Even after that symptom was resolved, there were more issues. A partially paralyzed face and an eye problem.
“That was scary,” Medeiros said.
It was Multiple Sclerosis.
“It was devastating at first,” he recalled.
But unlike what MS often does to the central nervous system, Medeiros has made it 13 years without any disabling symptoms.
“I try to live as if I don’t,” Medeiros said when asked if he ever forgets he has MS. “There are few [symptoms] only I would notice.”
When it came time to have children, he and his wife had some concerns, until a doctor said there was only a small chance he would pass on those terrible two letters.

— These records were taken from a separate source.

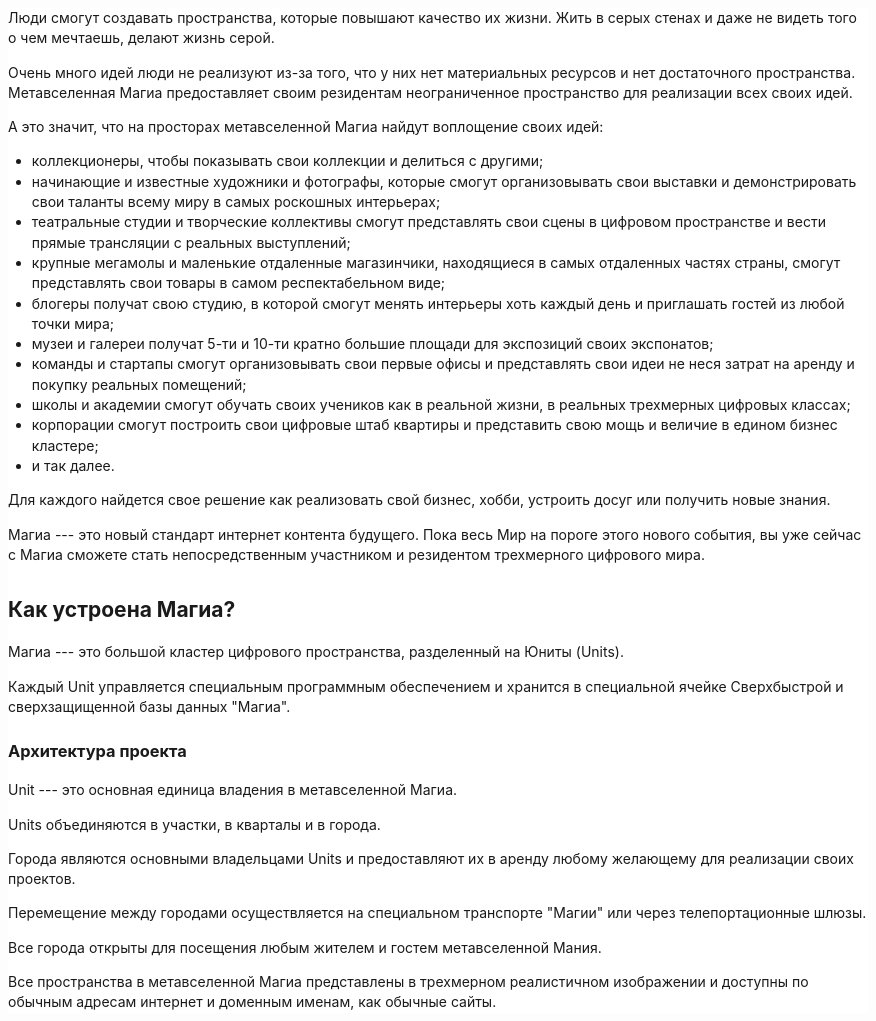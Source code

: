 Люди смогут создавать пространства, которые повышают качество их жизни. Жить в серых стенах и даже не видеть того о чем мечтаешь, делают жизнь серой.

Очень много идей люди не реализуют из-за того, что у них нет материальных ресурсов и нет достаточного пространства. Метавселенная Магиа предоставляет своим резидентам неограниченное пространство для реализации всех своих идей. 

А это значит, что на просторах метавселенной Магиа найдут воплощение своих идей:
 - коллекционеры, чтобы показывать свои коллекции и делиться с другими;
 - начинающие и известные художники и фотографы, которые смогут организовывать свои выставки и демонстрировать свои таланты всему миру в самых роскошных интерьерах;
 - театральные студии и творческие коллективы смогут представлять свои сцены в цифровом пространстве и вести прямые трансляции с реальных выступлений;
 - крупные мегамолы и маленькие отдаленные магазинчики, находящиеся в самых отдаленных частях страны,  смогут представлять свои товары в самом респектабельном виде;
 - блогеры получат свою студию, в которой смогут менять интерьеры хоть каждый день и приглашать гостей из любой точки мира;
 - музеи и галереи получат 5-ти и 10-ти кратно большие площади для экспозиций своих экспонатов;
 - команды и стартапы смогут организовывать свои первые офисы и представлять свои идеи не неся затрат на аренду и покупку реальных помещений;
 - школы и академии смогут обучать своих учеников как в реальной жизни, в реальных трехмерных цифровых классах;
 - корпорации смогут построить свои цифровые штаб квартиры и представить свою мощь и величие в едином бизнес кластере;
 - и так далее. 
 
 Для каждого найдется свое решение как реализовать свой бизнес, хобби, устроить досуг или получить новые знания.
 
 Магиа --- это новый стандарт интернет контента будущего. Пока весь Мир на пороге этого нового события, вы уже сейчас с Магиа сможете стать непосредственным участником и резидентом трехмерного цифрового мира.
 
## Как устроена Магиа?
Магиа --- это большой кластер цифрового пространства, разделенный на Юниты (Units). 

Каждый Unit управляется специальным программным обеспечением и хранится в специальной ячейке Сверхбыстрой и сверхзащищенной базы данных "Магиа". 

### Архитектура проекта
Unit --- это основная единица владения в метавселенной Магиа.

Units объединяются в участки, в кварталы и в города.

Города являются основными владельцами Units и предоставляют их в аренду любому желающему для реализации своих проектов.

Перемещение между городами осуществляется на специальном транспорте "Магии" или через телепортационные шлюзы.

Все города открыты для посещения любым жителем и гостем метавселенной Мания.

Все пространства в метавселенной Магиа представлены в трехмерном реалистичном изображении и доступны по обычным адресам интернет и доменным именам, как обычные сайты.
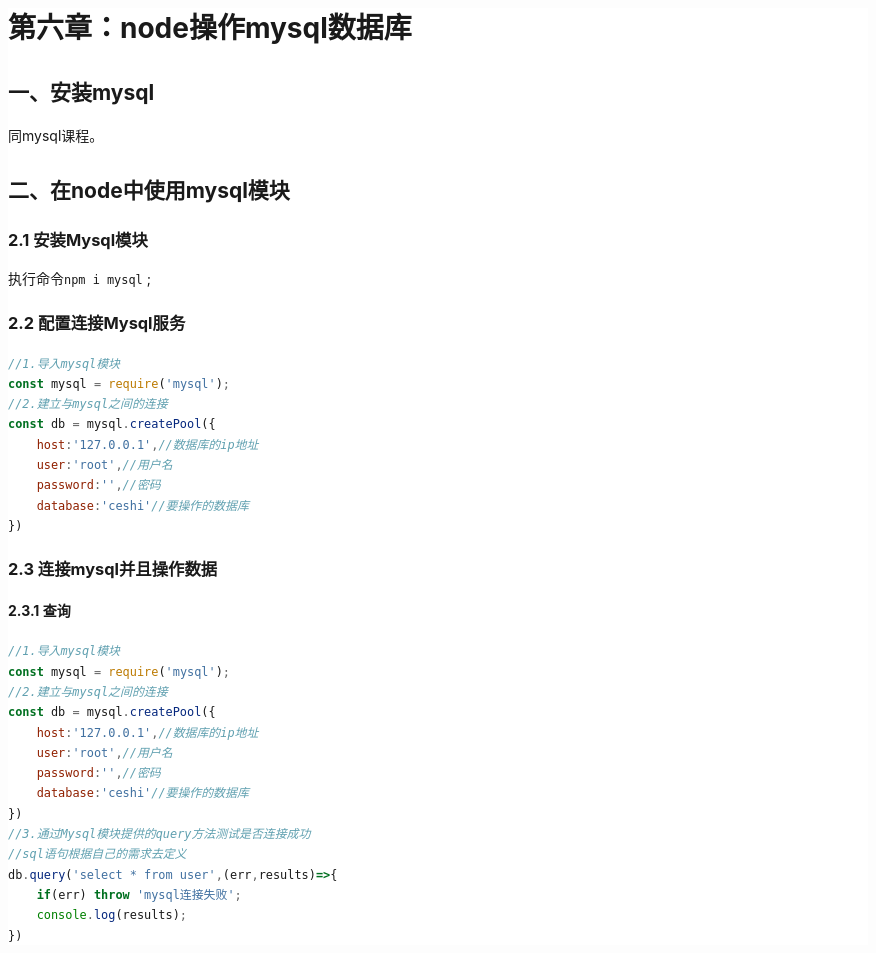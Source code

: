 



# 第六章：node操作mysql数据库

## 一、安装mysql

同mysql课程。

## 二、在node中使用mysql模块

### 2.1 安装Mysql模块

执行命令`npm i mysql` ;

### 2.2 配置连接Mysql服务

```js
//1.导入mysql模块
const mysql = require('mysql');
//2.建立与mysql之间的连接
const db = mysql.createPool({
	host:'127.0.0.1',//数据库的ip地址
	user:'root',//用户名
	password:'',//密码
	database:'ceshi'//要操作的数据库
})
```

### 2.3 连接mysql并且操作数据

#### 2.3.1 查询

```js
//1.导入mysql模块
const mysql = require('mysql');
//2.建立与mysql之间的连接
const db = mysql.createPool({
	host:'127.0.0.1',//数据库的ip地址
	user:'root',//用户名
	password:'',//密码
	database:'ceshi'//要操作的数据库
})
//3.通过Mysql模块提供的query方法测试是否连接成功
//sql语句根据自己的需求去定义
db.query('select * from user',(err,results)=>{
	if(err) throw 'mysql连接失败';
	console.log(results);
})
```

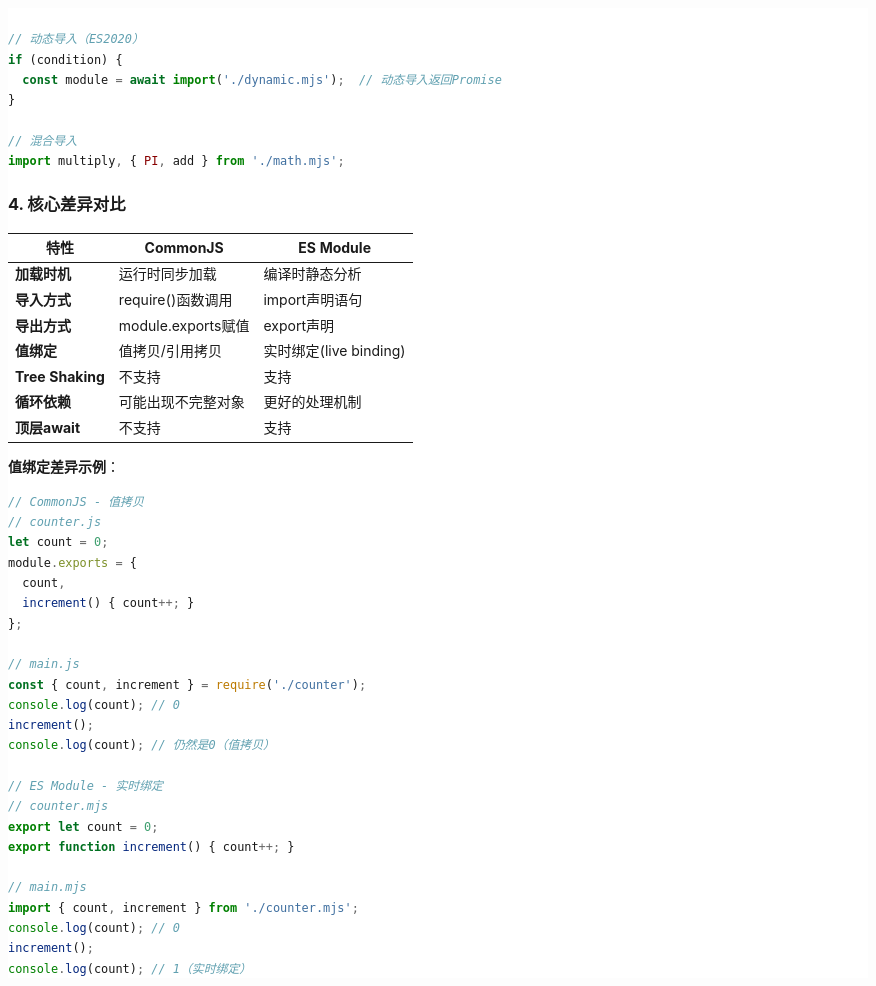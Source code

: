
 ```javascript

// 动态导入（ES2020）
if (condition) {
  const module = await import('./dynamic.mjs');  // 动态导入返回Promise
}

// 混合导入
import multiply, { PI, add } from './math.mjs';
```

### 4. 核心差异对比

| 特性 | CommonJS | ES Module |
|------|----------|-----------|
| **加载时机** | 运行时同步加载 | 编译时静态分析 |
| **导入方式** | require()函数调用 | import声明语句 |
| **导出方式** | module.exports赋值 | export声明 |
| **值绑定** | 值拷贝/引用拷贝 | 实时绑定(live binding) |
| **Tree Shaking** | 不支持 | 支持 |
| **循环依赖** | 可能出现不完整对象 | 更好的处理机制 |
| **顶层await** | 不支持 | 支持 |

**值绑定差异示例**：
```javascript
// CommonJS - 值拷贝
// counter.js
let count = 0;
module.exports = {
  count,
  increment() { count++; }
};

// main.js
const { count, increment } = require('./counter');
console.log(count); // 0
increment();
console.log(count); // 仍然是0（值拷贝）

// ES Module - 实时绑定
// counter.mjs
export let count = 0;
export function increment() { count++; }

// main.mjs
import { count, increment } from './counter.mjs';
console.log(count); // 0
increment();
console.log(count); // 1（实时绑定）
```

“Best thing in my life. Really is,” he said, referring to his wife and son. “He drives me crazy, that little man. I love that little man more than anything.”
Medeiros, an accountant for a Fall River non-profit organization, made his decision to train for a marathon out of nowhere. But he would have some work to do. Medeiros used to be a baseball player, not a long distance runner.
He decided to train with Boston Marathon Strides Against MS, a team that will donate funds to fight the disease.
But his application was not accepted at first. It was a let down, until he got a call about someone in the group dropping out.
“I’m sure I’ll be in some pain,” Medeiros said. “But the pain I’ll deal with the day of, or the day after, or maybe the day after that. It’s nothing compared with what some of these people living with MS deal with on a daily basis.”
He said he’s is running for the many people with MS who can’t.
“To me it’s worth it. It’s not even a question,” he said. “From what they tell me, the crowd, the adrenaline, the reasons your running, will help push you through to the end.”